そして拭いたあとに元のように物を戻すと思うのです。ところが、これをよく見ると何か物を
置いていた部分があるようなのです。そこの埃のつき方とその周りのと違いがあるように見えるのです。
つまり机を拭いたあとに何かを置いていた。そしてそのものを何日後かに持ち去ったような」
「というと、どうゆうことなのですか?」と地井敬介は心配そうに言ったが、優子は言い出した。

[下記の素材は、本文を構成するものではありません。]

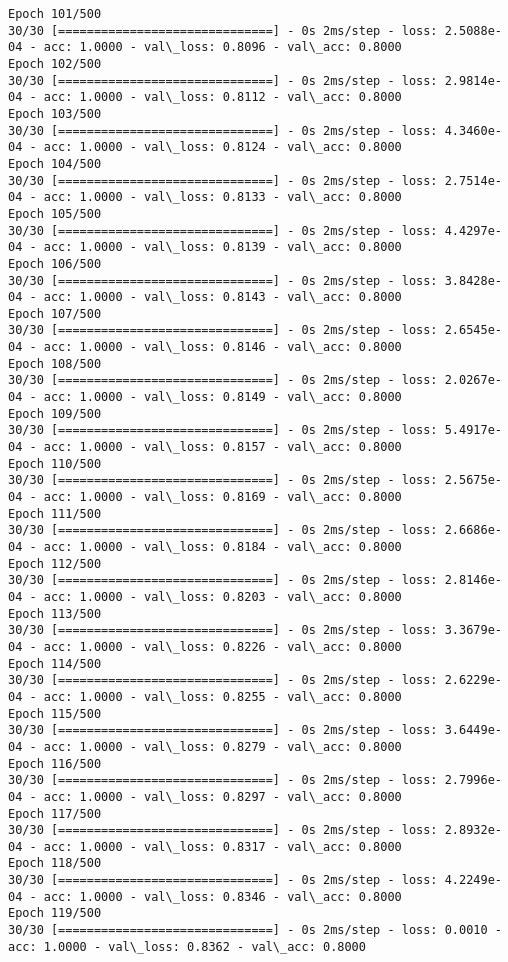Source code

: \documentclass[11pt]{article}
\begin{document}
\begin{Verbatim}[commandchars=\\\{\}]
Epoch 101/500
30/30 [==============================] - 0s 2ms/step - loss: 2.5088e-04 - acc: 1.0000 - val\_loss: 0.8096 - val\_acc: 0.8000
Epoch 102/500
30/30 [==============================] - 0s 2ms/step - loss: 2.9814e-04 - acc: 1.0000 - val\_loss: 0.8112 - val\_acc: 0.8000
Epoch 103/500
30/30 [==============================] - 0s 2ms/step - loss: 4.3460e-04 - acc: 1.0000 - val\_loss: 0.8124 - val\_acc: 0.8000
Epoch 104/500
30/30 [==============================] - 0s 2ms/step - loss: 2.7514e-04 - acc: 1.0000 - val\_loss: 0.8133 - val\_acc: 0.8000
Epoch 105/500
30/30 [==============================] - 0s 2ms/step - loss: 4.4297e-04 - acc: 1.0000 - val\_loss: 0.8139 - val\_acc: 0.8000
Epoch 106/500
30/30 [==============================] - 0s 2ms/step - loss: 3.8428e-04 - acc: 1.0000 - val\_loss: 0.8143 - val\_acc: 0.8000
Epoch 107/500
30/30 [==============================] - 0s 2ms/step - loss: 2.6545e-04 - acc: 1.0000 - val\_loss: 0.8146 - val\_acc: 0.8000
Epoch 108/500
30/30 [==============================] - 0s 2ms/step - loss: 2.0267e-04 - acc: 1.0000 - val\_loss: 0.8149 - val\_acc: 0.8000
Epoch 109/500
30/30 [==============================] - 0s 2ms/step - loss: 5.4917e-04 - acc: 1.0000 - val\_loss: 0.8157 - val\_acc: 0.8000
Epoch 110/500
30/30 [==============================] - 0s 2ms/step - loss: 2.5675e-04 - acc: 1.0000 - val\_loss: 0.8169 - val\_acc: 0.8000
Epoch 111/500
30/30 [==============================] - 0s 2ms/step - loss: 2.6686e-04 - acc: 1.0000 - val\_loss: 0.8184 - val\_acc: 0.8000
Epoch 112/500
30/30 [==============================] - 0s 2ms/step - loss: 2.8146e-04 - acc: 1.0000 - val\_loss: 0.8203 - val\_acc: 0.8000
Epoch 113/500
30/30 [==============================] - 0s 2ms/step - loss: 3.3679e-04 - acc: 1.0000 - val\_loss: 0.8226 - val\_acc: 0.8000
Epoch 114/500
30/30 [==============================] - 0s 2ms/step - loss: 2.6229e-04 - acc: 1.0000 - val\_loss: 0.8255 - val\_acc: 0.8000
Epoch 115/500
30/30 [==============================] - 0s 2ms/step - loss: 3.6449e-04 - acc: 1.0000 - val\_loss: 0.8279 - val\_acc: 0.8000
Epoch 116/500
30/30 [==============================] - 0s 2ms/step - loss: 2.7996e-04 - acc: 1.0000 - val\_loss: 0.8297 - val\_acc: 0.8000
Epoch 117/500
30/30 [==============================] - 0s 2ms/step - loss: 2.8932e-04 - acc: 1.0000 - val\_loss: 0.8317 - val\_acc: 0.8000
Epoch 118/500
30/30 [==============================] - 0s 2ms/step - loss: 4.2249e-04 - acc: 1.0000 - val\_loss: 0.8346 - val\_acc: 0.8000
Epoch 119/500
30/30 [==============================] - 0s 2ms/step - loss: 0.0010 - acc: 1.0000 - val\_loss: 0.8362 - val\_acc: 0.8000

\end{Verbatim}
\end{document}

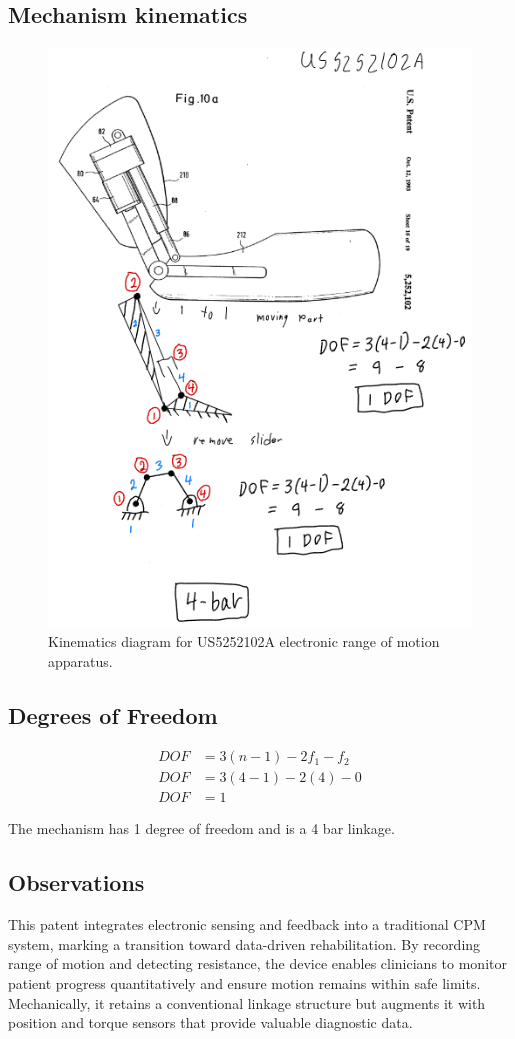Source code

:\documentclass[11pt]{article}
\begin{document}
\subsection{Mechanism kinematics}
\begin{figure}[H]
  \centering
  \includegraphics[width=0.54\linewidth]{../Kinematic Mechanism Images/5252102.png}
  \caption{Kinematics diagram for US5252102A electronic range of motion apparatus.}
  \label{fig:US5252102A_kinematics}
\end{figure}

\subsection{Degrees of Freedom}
\[
\begin{aligned}
DOF &= 3(n-1) - 2f_1 - f_2 \\
DOF &= 3(4-1) - 2(4) - 0 \\
DOF &= 1
\end{aligned}
\]

The mechanism has 1 degree of freedom and is a 4 bar linkage.

\subsection{Observations}
This patent integrates electronic sensing and feedback into a traditional CPM system, marking a transition toward data-driven rehabilitation. By recording range of motion and detecting resistance, the device enables clinicians to monitor patient progress quantitatively and ensure motion remains within safe limits. Mechanically, it retains a conventional linkage structure but augments it with position and torque sensors that provide valuable diagnostic data.
\end{document}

「私もそう言われて思い出したことがあるのですが、以前にこの部屋にお邪魔したことがあって、
そのとき1台の黒色のノートパソコンが、たしかこの机の上に置いてあったと思います」
「早苗さんが、パソコンを持って海外に行ったということなのでしょう?」とキエは言い出す。
「でも、この机に置いてあったノートパソコンには、彼女が集めたお気に入りの嵐のシールを
飾っていて、普段は持ち出さないようなことを言っていたと思います」
「それは本当ですか?」と伊勢は優子を見つめた。
「だとしても、やっぱりご本人が持ち出したものでしょうから、問題ありませんよね」とキエは言ったのだが、
「いや、そうじゃないかもしれない」と伊勢はさえぎった。